The first half of this year saw US$929 million of international player trading, 40 per cent more than the US$664 million for the same period last year, and closer to the US$855 million in 2011.
"Certainly the economic fortunes of certain countries are getting better, others are falling," said Kimberly Morris, who oversees integrity at Fifa's transfer unit. "I think people are maybe feeling a bit more optimistic on the whole and that may be the reason there is an increase. There is certainly a clear increase."
The costliest deal in the summer transfer window in Europe so far has seen 21-year-old Brazil forward Neymar join Barcelona from Santos for €57 million (HK$760 million).
English clubs tend to be the biggest spenders, and the most expensive Premier League import this summer has been Brazil midfielder Fernandinho, who was bought from Shakhtar Donetsk by Manchester City for £30 million (HK$352 million).
Registering cross-border deals with Fifa's Transfer Matching System has been mandatory since 2010 in a bid to curb money laundering and corrupt deals.

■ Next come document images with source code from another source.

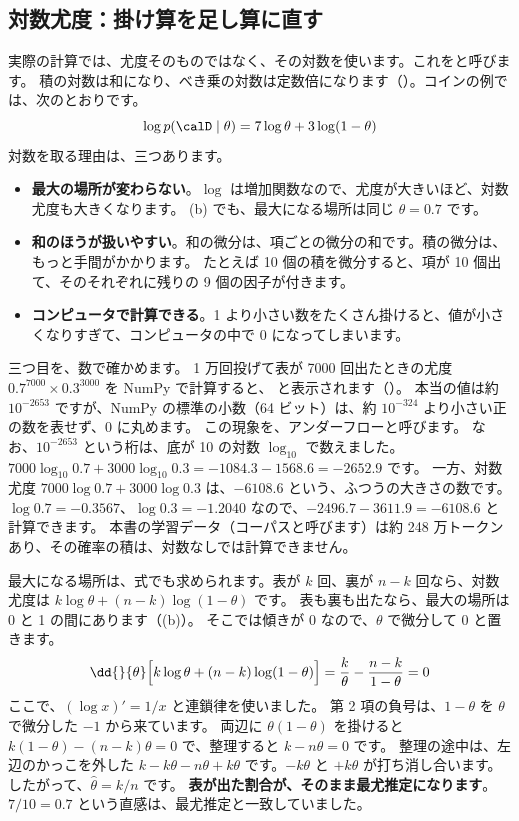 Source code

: \subsection*{対数尤度：掛け算を足し算に直す}

実際の計算では、尤度そのものではなく、その対数を使います。これをと呼びます。
積の対数は和になり、べき乗の対数は定数倍になります（）。コインの例では、次のとおりです。
\begin{equation}
\log p(\calD\mid\theta)=7\log\theta+3\log(1-\theta)
\label{eq:math-loglik}
\end{equation}
対数を取る理由は、三つあります。
\begin{itemize}
\item \textbf{最大の場所が変わらない}。$\log$ は増加関数なので、尤度が大きいほど、対数尤度も大きくなります。
  (b) でも、最大になる場所は同じ $\theta=0.7$ です。
\item \textbf{和のほうが扱いやすい}。和の微分は、項ごとの微分の和です。積の微分は、もっと手間がかかります。
  たとえば 10 個の積を微分すると、項が 10 個出て、そのそれぞれに残りの 9 個の因子が付きます。
\item \textbf{コンピュータで計算できる}。1 より小さい数をたくさん掛けると、値が小さくなりすぎて、コンピュータの中で 0 になってしまいます。
\end{itemize}
三つ目を、数で確かめます。
1 万回投げて表が 7000 回出たときの尤度 $0.7^{7000}\times 0.3^{3000}$ を NumPy で計算すると、 と表示されます（）。
本当の値は約 $10^{-2653}$ ですが、NumPy の標準の小数（64 ビット）は、約 $10^{-324}$ より小さい正の数を表せず、0 に丸めます。
この現象を、アンダーフローと呼びます。
なお、$10^{-2653}$ という桁は、底が 10 の対数 $\log_{10}$ で数えました。$7000\log_{10}0.7+3000\log_{10}0.3=-1084.3-1568.6=-2652.9$ です。
一方、対数尤度 $7000\log 0.7+3000\log 0.3$ は、$-6108.6$ という、ふつうの大きさの数です。
$\log 0.7=-0.3567$、$\log 0.3=-1.2040$ なので、$-2496.7-3611.9=-6108.6$ と計算できます。
本書の学習データ（コーパスと呼びます）は約 248 万トークンあり、その確率の積は、対数なしでは計算できません。

最大になる場所は、式でも求められます。表が $k$ 回、裏が $n-k$ 回なら、対数尤度は $k\log\theta+(n-k)\log(1-\theta)$ です。
表も裏も出たなら、最大の場所は 0 と 1 の間にあります（(b)）。
そこでは傾きが 0 なので、$\theta$ で微分して 0 と置きます。
\begin{equation}
\dd{}{\theta}\Bigl[k\log\theta+(n-k)\log(1-\theta)\Bigr]=\frac{k}{\theta}-\frac{n-k}{1-\theta}=0
\label{eq:math-coin-derivative}
\end{equation}
ここで、$(\log x)'=1/x$ と連鎖律を使いました。
第 2 項の負号は、$1-\theta$ を $\theta$ で微分した $-1$ から来ています。
両辺に $\theta(1-\theta)$ を掛けると $k(1-\theta)-(n-k)\theta=0$ で、整理すると $k-n\theta=0$ です。
整理の途中は、左辺のかっこを外した $k-k\theta-n\theta+k\theta$ です。$-k\theta$ と $+k\theta$ が打ち消し合います。
したがって、$\hat\theta=k/n$ です。
\textbf{表が出た割合が、そのまま最尤推定になります}。$7/10=0.7$ という直感は、最尤推定と一致していました。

The online system requires buying and selling clubs to input matching information, including payment schedules, before a transfer is approved.
Speaking at a World Sports Law Report conference in London, Morris questioned why the US$929 million this year has been generated by only 12 per cent of deals, with the rest appearing to be free moves. Morris highlighted how the "bulk of transfers don't generate the bulk of wealth".
"As a lawyer and as a compliance person I'm curious to know whether … that's actually representative or whether there's a lot of money that's not being captured. Because 12 per cent and almost a billion dollars is a really an interesting discrepancy," she said.
Morris is also concerned that some free transfers might be used to avoid taxes.
"There is some very interesting activity, particularly with Brazil-Uruguay and Argentina-Uruguay where payers are moving for free and then being loaned out, where the money resides in the tax haven of Uruguay," she said. "And that's something we are looking at and considering why it is happening."
Fifa has shown it will sanction clubs that break its transfer rules, with Argentine club Independiente and Italian side Genoa fined this year.
In a blocked deal for defender Julian Velazquez, Independiente tried to charge Genoa for a document that should have been provided for free. Genoa was also fined US$37,000 for failing to submit documents to Fifa's online process.
"What you are seeing is a much bigger appetite at the disciplinary committee level - as you saw with the Genoa-Independiente case - to impose sanctions that have some teeth," Morris said.
"Because if you fine a club US$35,000, that's going to maybe have a difference to their bottom line rather than just US$5,000. If the fines get bigger and the fines get more pronounced it's going to have a knock-on effect in terms of the behaviour you see."